# Injured Tendon



## bubba13 (Jan 6, 2007)

Honestly, I would have gotten a very thorough veterinary exam before adopting him. At least you would know exactly what you are dealing with and how to treat it. Can you get the vet records released from the agency, and then go over them with either the vet who initially examined him or your own veterinary? I'd want an ultrasound, and I'd want to know if it needed more aggressive treatment (anything from Adequan/Legend, to IRAP, PRP, or Stem Cell, or even Shockwave Therapy). Future prognosis depends on the extent and location of the injury and how well it heals. 

Is the lump hard or soft? Probably just inflammation in the tendon sheath...


----------



## OTTBlove (Jan 6, 2012)

bubba13 said:


> Honestly, I would have gotten a very thorough veterinary exam before adopting him.
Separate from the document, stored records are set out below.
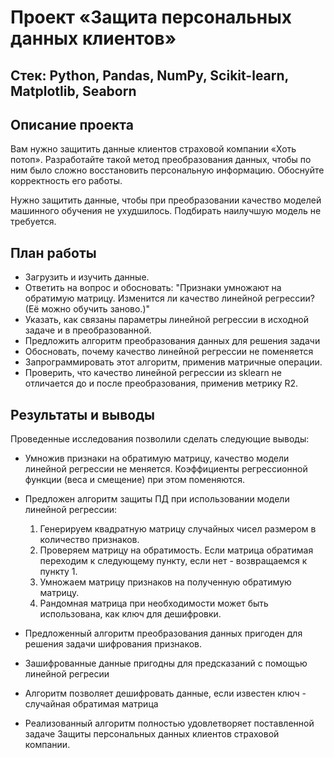 # Проект «Защита персональных данных клиентов»

## Стек: Python, Pandas, NumPy, Scikit-learn, Matplotlib, Seaborn

## Описание проекта

Вам нужно защитить данные клиентов страховой компании «Хоть потоп». Разработайте такой метод преобразования данных, чтобы по ним было сложно восстановить персональную информацию. Обоснуйте корректность его работы.

Нужно защитить данные, чтобы при преобразовании качество моделей машинного обучения не ухудшилось. Подбирать наилучшую модель не требуется.

## План работы

- Загрузить и изучить данные.
- Ответить на вопрос и обосновать: "Признаки умножают на обратимую матрицу. Изменится ли качество линейной регрессии? (Её можно обучить заново.)"
- Указать, как связаны параметры линейной регрессии в исходной задаче и в преобразованной.
- Предложить алгоритм преобразования данных для решения задачи
- Обосновать, почему качество линейной регрессии не поменяется
- Запрограммировать этот алгоритм, применив матричные операции.
- Проверить, что качество линейной регрессии из sklearn не отличается до и после преобразования, применив метрику R2.

## Результаты и выводы

Проведенные исследования позволили сделать следующие выводы:

- Умножив признаки на обратимую матрицу, качество модели линейной регрессии не меняется. Коэффициенты регрессионной функции (веса и смещение) при этом поменяются.
- Предложен алгоритм защиты ПД при использовании модели линейной регрессии:

  1. Генерируем квадратную матрицу случайных чисел размером в количество признаков.
  2. Проверяем матрицу на обратимость. Если матрица обратимая переходим к следующему пункту, если нет - возвращаемся к пункту 1.
  3. Умножаем матрицу признаков на полученную обратимую матрицу.
  4. Рандомная матрица при необходимости может быть использована, как ключ для дешифровки.

- Предложенный алгоритм преобразования данных пригоден для решения задачи шифрования признаков.
- Зашифрованные данные пригодны для предсказаний с помощью линейной регресии
- Алгоритм позволяет дешифровать данные, если известен ключ - случайная обратимая матрица
- Реализованный алгоритм полностью удовлетворяет поставленной задаче Защиты персональных данных клиентов страховой компании.
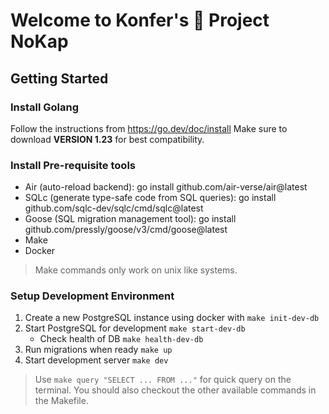 # Welcome to Konfer's :unicorn: Project NoKap

## Getting Started

### Install Golang

Follow the instructions from https://go.dev/doc/install
Make sure to download **VERSION 1.23** for best compatibility.

### Install Pre-requisite tools

- Air (auto-reload backend): go install github.com/air-verse/air@latest
- SQLc (generate type-safe code from SQL queries): go install github.com/sqlc-dev/sqlc/cmd/sqlc@latest
- Goose (SQL migration management tool): go install github.com/pressly/goose/v3/cmd/goose@latest
- Make
- Docker

> Make commands only work on unix like systems.

### Setup Development Environment

1. Create a new PostgreSQL instance using docker with `make init-dev-db`
2. Start PostgreSQL for development `make start-dev-db`
   - Check health of DB `make health-dev-db`
4. Run migrations when ready `make up`
5. Start development server `make dev`

> Use `make query "SELECT ... FROM ..."` for quick query on the terminal.
> You should also checkout the other available commands in the Makefile.
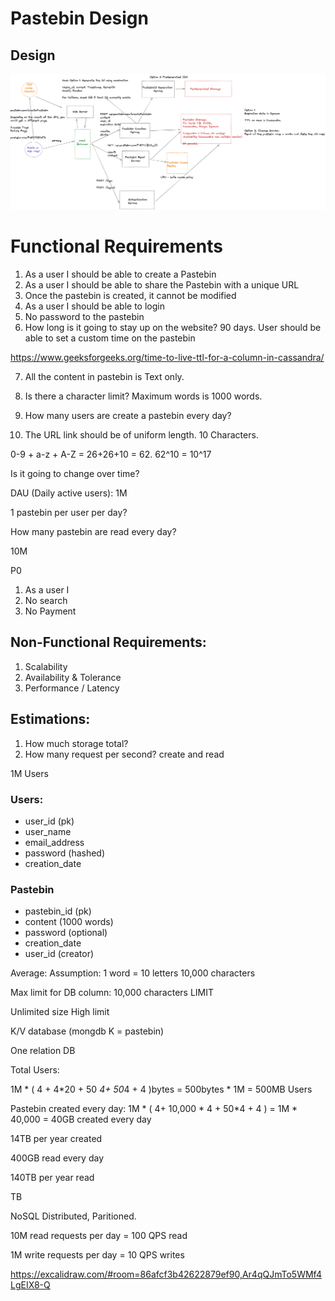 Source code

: 

# Pastebin Design

## Design

![Pastebin Design](./Untitled9.png)



# Functional Requirements

1. As a user I should be able to create a Pastebin
2. As a user I should be able to share the Pastebin with a unique URL
3. Once the pastebin is created, it cannot be modified
4. As a user I should be able to login
5. No password to the pastebin
6. How long is it going to stay up on the website? 90 days.
User should be able to set a custom time on the pastebin

https://www.geeksforgeeks.org/time-to-live-ttl-for-a-column-in-cassandra/


7. All the content in pastebin is Text only.
8. Is there a character limit? Maximum words is 1000 words.

9. How many users are create a pastebin every day?

10. The URL link should be of uniform length. 10 Characters.

0-9 + a-z + A-Z = 26+26+10 = 62.    62^10 = 10^17


Is it going to change over time?

DAU (Daily active users): 1M

1 pastebin per user per day?

How many pastebin are read every day?

10M 


P0
1. As a user I 
2. No search
3. No Payment


## Non-Functional Requirements:

1. Scalability
2. Availability & Tolerance
3. Performance / Latency 


## Estimations:

1. How much storage total?
2. How many request per second? create and read


1M Users

### Users:
- user_id (pk) 
- user_name
- email_address
- password (hashed)
- creation_date

### Pastebin
- pastebin_id (pk)
- content (1000 words) 
- password (optional)
- creation_date
- user_id (creator)


Average:
Assumption: 
1 word = 10 letters
10,000 characters

Max limit for DB column:
10,000 characters LIMIT

Unlimited size High limit

K/V database (mongdb K = pastebin)



One relation DB

Total Users:

1M * ( 4 + 4*20 + 50 *4+ 50*4 + 4 )bytes = 500bytes * 1M = 500MB Users

Pastebin created every day: 1M * ( 4+ 10,000 * 4 + 50*4 + 4 ) = 1M * 40,000 = 40GB created every day

14TB per year created

400GB read every day

140TB per year read


TB

NoSQL Distributed, Paritioned.


10M read requests per day = 100 QPS read

1M write requests per day = 10 QPS writes









https://excalidraw.com/#room=86afcf3b42622879ef90,Ar4qQJmTo5WMf4LgEIX8-Q
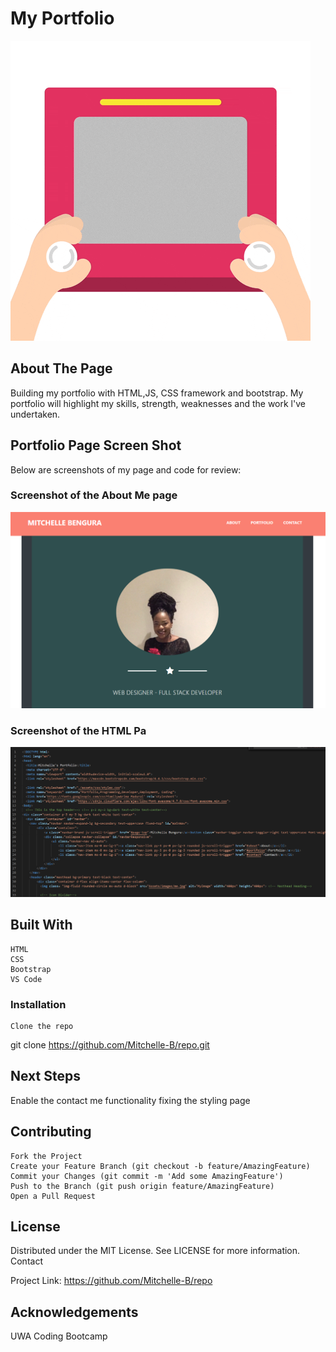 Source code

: 
# My Portfolio #

![Gif](Assets/screenshots/portfolio.gif)

## About The Page ## 

Building my portfolio with HTML,JS, CSS framework and bootstrap. My portfolio will highlight my skills, strength, weaknesses and the work l've undertaken. 

## Portfolio Page Screen Shot ##

Below are screenshots of my page and code for review:

### Screenshot of the About Me page ###

![Screenshot of the website](Assets/screenshots/portfolio.PNG)

### Screenshot of the HTML Pa ###

![Screenshot of the HTML Code](Assets/screenshots/html.PNG)

## Built With ##

    HTML 
    CSS 
    Bootstrap
    VS Code


### Installation ###

    Clone the repo

git clone https://github.com/Mitchelle-B/repo.git

## Next Steps ##

Enable the contact me functionality 
fixing the styling page

## Contributing ##

    Fork the Project
    Create your Feature Branch (git checkout -b feature/AmazingFeature)
    Commit your Changes (git commit -m 'Add some AmazingFeature')
    Push to the Branch (git push origin feature/AmazingFeature)
    Open a Pull Request

## License ##

Distributed under the MIT License. See LICENSE for more information.
Contact

Project Link: https://github.com/Mitchelle-B/repo

## Acknowledgements ##

UWA Coding Bootcamp 
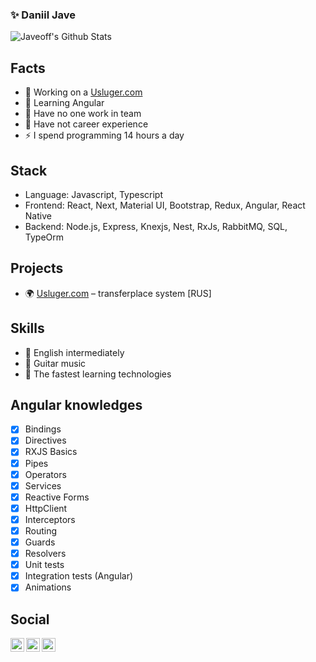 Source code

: ### ✨ Daniil Jave

![Javeoff's Github Stats](https://github-readme-stats.codestackr.vercel.app/api?username=javeoff&show_icons=true&hide_border=true&theme=light)

## Facts
- 🔭 Working on a [Usluger.com](https://usluger.com)
- 🌱 Learning Angular
- 👯 Have no one work in team
- 💼 Have not career experience
- ⚡ I spend programming 14 hours a day

## Stack
- Language: Javascript, Typescript
- Frontend: React, Next, Material UI, Bootstrap, Redux, Angular, React Native
- Backend: Node.js, Express, Knexjs, Nest,  RxJs, RabbitMQ, SQL, TypeOrm

## Projects
- 🌍 [Usluger.com](https://usluger.com) – transferplace system [RUS]

## Skills
- 💬 English intermediately
- 🎸 Guitar music
- 👀 The fastest learning technologies

## Angular knowledges
- [x] Bindings
- [x] Directives
- [x] RXJS Basics
- [x] Pipes
- [x] Operators
- [x] Services
- [x] Reactive Forms
- [x] HttpClient
- [x] Interceptors
- [x] Routing
- [x] Guards
- [x] Resolvers
- [x] Unit tests
- [x] Integration tests (Angular)
- [x] Animations

## Social
[<img align="left" width="22px" alt="javeoff | Telegram" src="https://simpleicons.org/icons/telegram.svg" />](https://t.me/javeoff)
[<img align="left" width="22px" alt="javeoff | VK" src="https://simpleicons.org/icons/vk.svg" />](https://vk.com/javeoff)
[<img align="left" width="22px" alt="javeoff | Instagram" src="https://simpleicons.org/icons/instagram.svg" />](https://instagram/javeoff)
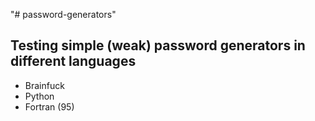 "# password-generators" 
## Testing simple (weak) password generators in different languages
- Brainfuck
- Python
- Fortran (95) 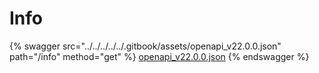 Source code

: # Info

{% swagger src="../../../../../.gitbook/assets/openapi_v22.0.0.json" path="/info" method="get" %}
[openapi_v22.0.0.json](../../../../../.gitbook/assets/openapi_v22.0.0.json)
{% endswagger %}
At least you would know exactly what you are dealing with and how to treat it. Can you get the vet records released from the agency, and then go over them with either the vet who initially examined him or your own veterinary? I'd want an ultrasound, and I'd want to know if it needed more aggressive treatment (anything from Adequan/Legend, to IRAP, PRP, or Stem Cell, or even Shockwave Therapy). Future prognosis depends on the extent and location of the injury and how well it heals.
> 
> Is the lump hard or soft? Probably just inflammation in the tendon sheath...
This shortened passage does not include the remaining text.